The filters require virtually no maintenance, only an occasional cleaning, as there are no moving or electronic parts. Simple designs such as these ensure durability in the harsh environment of southern Sudan. The filters come in three varieties, each constructed from different materials, but designed with the same basic structure of an upper chamber filled with sand and gravel, and a faucet or spout. The cheapest filters are made from zinc, and cost approximately 28 Sudanese pounds (11 U.S. dollars) to produce. Filters can also be built from plastic barrels or cast from concrete, but each of these is more expensive, 80 and 42 pounds (32 and 17 U.S. dollars), respectively.

“When the gravel and the sand become dirty I clean it out and wash it,” says Mohammed Ahmed, a resident of Magara, just off the single strip of dusty tarmac stretching more than 500 kilometers from Renk to Khartoum. Ahmed and his wife have four children- before receiving the filter six months ago, water-borne diseases were a constant issue for the family.

“We used to get sick with diarrhea and worms,” he says. “Now that we have the filter there are no diseases to worry about.”

Underground water is located far too deep in the area around Renk to drill boreholes for hand pumps, meaning that people have traditionally relied on water gathered from the river or other standing sources, leading to high levels of disease. Since 2007, Mercy Corps and its consortium
partners– the Fellowship for African Relief (FAR), Strømme Foundation, and Tearfund– have provided more than 2,200 filters to households throughout Upper Nile State. If each filter theoretically serves a family with multiple children, more than 10,000 people are likely to benefit from pure drinking water.

“People are much healthier now,” Okello says. “For years they’ve been unable to access safe drinking water, and just getting it from the Nile. Since the introduction of the bio-sand filters we’ve seen reduced rates of diarrhea and other diseases.”

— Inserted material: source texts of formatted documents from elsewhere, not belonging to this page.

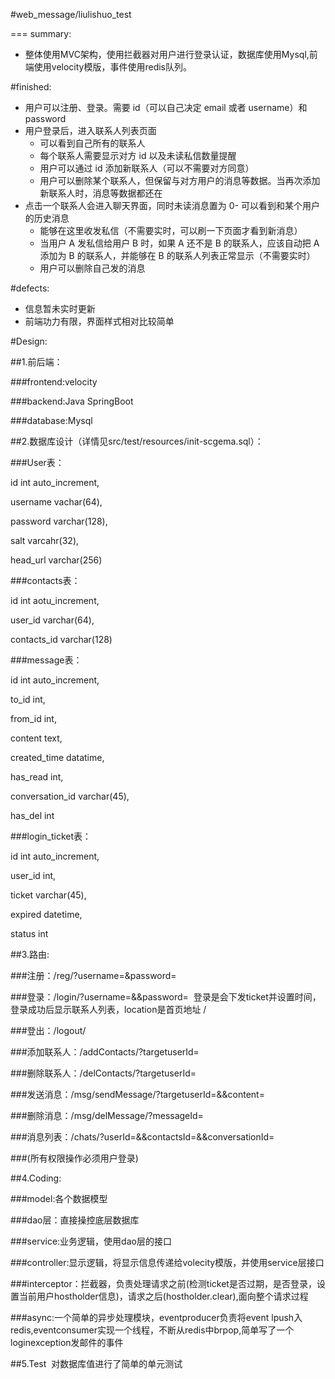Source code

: #web_message/liulishuo_test

=== summary:
* 整体使用MVC架构，使用拦截器对用户进行登录认证，数据库使用Mysql,前端使用velocity模版，事件使用redis队列。

#finished:
* 用户可以注册、登录。需要 id（可以自己决定 email 或者 username）和 password
* 用户登录后，进入联系人列表页面
    - 可以看到自己所有的联系人
    - 每个联系人需要显示对方 id 以及未读私信数量提醒
    - 用户可以通过 id 添加新联系人（可以不需要对方同意）
    - 用户可以删除某个联系人，但保留与对方用户的消息等数据。当再次添加新联系人时，消息等数据都还在
* 点击一个联系人会进入聊天界面，同时未读消息置为 0- 可以看到和某个用户的历史消息
    - 能够在这里收发私信（不需要实时，可以刷一下页面才看到新消息）
    - 当用户 A 发私信给用户 B 时，如果 A 还不是 B 的联系人，应该自动把 A 添加为 B 的联系人，并能够在 B 的联系人列表正常显示（不需要实时）
    - 用户可以删除自己发的消息

#defects:
* 信息暂未实时更新
* 前端功力有限，界面样式相对比较简单

#Design:

  ##1.前后端：

  ###frontend:velocity
  
  ###backend:Java SpringBoot
  
  ###database:Mysql
  
##2.数据库设计（详情见src/test/resources/init-scgema.sql）：
  
  ###User表：
   
   id int auto_increment,
   
   username vachar(64),
   
   password varchar(128),
   
   salt varcahr(32),
   
   head_url varchar(256)

  ###contacts表：
   
   id int aotu_increment,
   
   user_id varchar(64),
   
   contacts_id varchar(128)

  ###message表：
   
   id int auto_increment,
   
   to_id int,
   
   from_id int,
   
   content text,
   
   created_time datatime,
   
   has_read int,
   
   conversation_id varchar(45),
   
   has_del int

  ###login_ticket表：
   
   id int auto_increment,
   
   user_id int,
   
   ticket varchar(45),
   
   expired datetime,
   
   status int
   
   
##3.路由:

###注册：/reg/?username=&password=
 
###登录：/login/?username=&&password=  登录是会下发ticket并设置时间，登录成功后显示联系人列表，location是首页地址 /
 
###登出：/logout/
 
###添加联系人：/addContacts/?targetuserId=
 
###删除联系人：/delContacts/?targetuserId=
 
###发送消息：/msg/sendMessage/?targetuserId=&&content=
 
###删除消息：/msg/delMessage/?messageId=
 
###消息列表：/chats/?userId=&&contactsId=&&conversationId=
 
###(所有权限操作必须用户登录)
  
##4.Coding:
 
###model:各个数据模型
 
###dao层：直接操控底层数据库
 
###service:业务逻辑，使用dao层的接口
 
###controller:显示逻辑，将显示信息传递给volecity模版，并使用service层接口
 
###interceptor：拦截器，负责处理请求之前(检测ticket是否过期，是否登录，设置当前用户hostholder信息)，请求之后(hostholder.clear),面向整个请求过程
 
###async:一个简单的异步处理模块，eventproducer负责将event lpush入redis,eventconsumer实现一个线程，不断从redis中brpop,简单写了一个loginexception发邮件的事件

 
##5.Test
  对数据库值进行了简单的单元测试
  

The filters work extremely well, but the organization regularly tests the water to ensure their continued effectiveness. On a recent Friday morning Peter Agok, a Sanitation Supervisor for Mercy Corps, and Charles Primo, a Water and Sanitation Officer for the organization, visit several water sources and families around the town of Renk. Their plan is to sample water from the filters, and see how it differs from original sources such as wells and the Nile.

Agok and Primo’s first stop is at the village of Kolang, where they want to see the hafir (reservoir), located about 20 kilometers from Renk, along a bumpy dirt track. The hafir is
a large pit, dug in 2008 by Mercy Corps. It is roughly 20 meters by 40, and three meters deep, according to Primo, and built on a downward slope. As rain falls, it collects into a carved channel, gradually flowing down into the hafir. Primo walks to the edge of the water and dips in a plastic bottle, filling it just over halfway with brownish rainwater.

“The hafirs are a problem,” Agok says. “The water has a color and a bad smell- this is why we suggest they use filters.”

Following this, Primo and Agok collect three other samples, one from a well where a nomadic family is gathering water one jerry can at a time, and two from filters in Magara. Returning to Renk with the samples collected, they continue to a surprisingly well-organized laboratory at the water- treatment facility at the edge of town, near the riverbank.

Over the next 45 minutes Agok and Primo carry out a variety of tests on the water samples from the hafir, the well, Mariam Adam’s, and Mohammed Ahmed’s house. Primo carefully spreads growth solution onto a Petri dish, placing a few drops of water inside. Agok, on the other side of the room, pours a sample of hafir water into a clear plastic tube, squinting at the top to measure the turbidity. A moment later he takes a small sample of water and pours it into a color-coded meter to measure the pH- walking to the door, he holds the device in the sunlight, looking carefully at the small numbers on the side measuring the water’s natural acidity. Finished with their tests, they note the results in Arabic on a worksheet, close the lab, and lock the door, knowing their work is a small, but meaningful, step in improving the lives of vulnerable people in their community."